Over the years, I have heard from a number of people, especially rose lovers, how they wished they could live in a benign gardening climate like California's where "everything seems to grow". I have to say that most of the time I agree, gardening in California is really rewarding. But not always. Nowhere is perfect, so I will leave the issues of earthquakes, alkaline soils, and an ever-present threat of drought aside (is that not enough already?), and just talk about our winter and early spring storms. We have a couple a year, some worse than others. A few years ago, our neighbors lost most of the fence around their property - it fell down from wind damage. We lost some small trees in the same storm - they were not rooted well and were top heavy, so they ended up half a street away overnight.
But Saturday night was the worst we have seen yet. A severe storm passed over us at night, with almost 2" of rain and hurricane strength winds. We woke up in the morning to an awe-inspiring sight.
Half of our beautiful towering ash tree-- whose crown extended over our neighbors' property-- fell down, mostly into our neighbors' yard.

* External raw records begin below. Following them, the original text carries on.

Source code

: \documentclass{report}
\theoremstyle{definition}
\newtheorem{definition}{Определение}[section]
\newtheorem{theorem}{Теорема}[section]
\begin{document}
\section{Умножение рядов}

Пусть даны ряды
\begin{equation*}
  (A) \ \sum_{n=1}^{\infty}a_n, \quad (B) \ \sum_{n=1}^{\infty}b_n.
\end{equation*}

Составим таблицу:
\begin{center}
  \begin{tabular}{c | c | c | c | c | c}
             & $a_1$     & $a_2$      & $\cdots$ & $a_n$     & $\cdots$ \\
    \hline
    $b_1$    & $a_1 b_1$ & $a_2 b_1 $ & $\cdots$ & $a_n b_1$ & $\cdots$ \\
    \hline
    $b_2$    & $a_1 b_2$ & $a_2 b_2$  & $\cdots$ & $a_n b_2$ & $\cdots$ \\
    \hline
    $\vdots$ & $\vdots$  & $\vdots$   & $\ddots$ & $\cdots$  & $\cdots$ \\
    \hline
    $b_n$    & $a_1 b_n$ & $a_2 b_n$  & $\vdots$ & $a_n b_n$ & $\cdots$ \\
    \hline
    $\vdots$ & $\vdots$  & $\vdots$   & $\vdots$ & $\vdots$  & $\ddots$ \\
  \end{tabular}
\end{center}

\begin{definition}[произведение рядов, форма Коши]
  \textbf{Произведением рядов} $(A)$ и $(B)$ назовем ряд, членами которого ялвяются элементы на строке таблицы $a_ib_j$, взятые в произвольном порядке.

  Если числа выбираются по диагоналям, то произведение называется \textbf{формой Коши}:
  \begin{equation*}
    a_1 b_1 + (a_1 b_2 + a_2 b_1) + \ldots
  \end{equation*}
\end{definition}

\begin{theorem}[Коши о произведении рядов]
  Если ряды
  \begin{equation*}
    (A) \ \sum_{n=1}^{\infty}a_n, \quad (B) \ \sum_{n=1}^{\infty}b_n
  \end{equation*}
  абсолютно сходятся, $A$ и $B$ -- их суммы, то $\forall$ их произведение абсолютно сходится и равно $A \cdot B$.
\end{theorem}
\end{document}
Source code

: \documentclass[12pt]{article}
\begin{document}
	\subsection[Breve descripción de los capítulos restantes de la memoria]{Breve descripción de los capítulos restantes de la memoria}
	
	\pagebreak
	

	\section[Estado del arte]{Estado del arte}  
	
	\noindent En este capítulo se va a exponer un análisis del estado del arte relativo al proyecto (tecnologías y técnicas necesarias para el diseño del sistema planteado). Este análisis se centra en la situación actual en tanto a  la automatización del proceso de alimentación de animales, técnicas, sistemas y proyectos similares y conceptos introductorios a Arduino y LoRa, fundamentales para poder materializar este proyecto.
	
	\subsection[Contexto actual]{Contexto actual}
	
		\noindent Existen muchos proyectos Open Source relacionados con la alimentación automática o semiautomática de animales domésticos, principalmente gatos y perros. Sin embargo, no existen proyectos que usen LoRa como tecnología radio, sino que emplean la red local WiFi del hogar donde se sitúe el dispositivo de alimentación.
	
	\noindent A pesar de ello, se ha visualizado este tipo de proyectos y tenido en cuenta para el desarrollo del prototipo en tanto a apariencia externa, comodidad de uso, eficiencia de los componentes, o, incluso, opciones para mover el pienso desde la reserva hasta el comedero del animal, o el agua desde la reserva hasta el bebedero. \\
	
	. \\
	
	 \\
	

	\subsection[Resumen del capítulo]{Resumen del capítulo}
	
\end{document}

Fortunately, no one was injured, and most of the damage appears to be confined to the fence. However, my beautiful, fragrant and thornless climbing bourbon rose, Zephirine Drouhin, full of buds and ready for a glorious spring flush, was directly in the line of fire and is completely crushed under a fallen section of the fence. It will probably come back, but certainly this year will be lost. My lovely alba, Felicité Parmentier, has only two unbroken canes left. Maybe I will see a couple of blooms this year, but then again, by the time the tree removal people are done, maybe not. Well, it could be worse. All's well that ends well, right?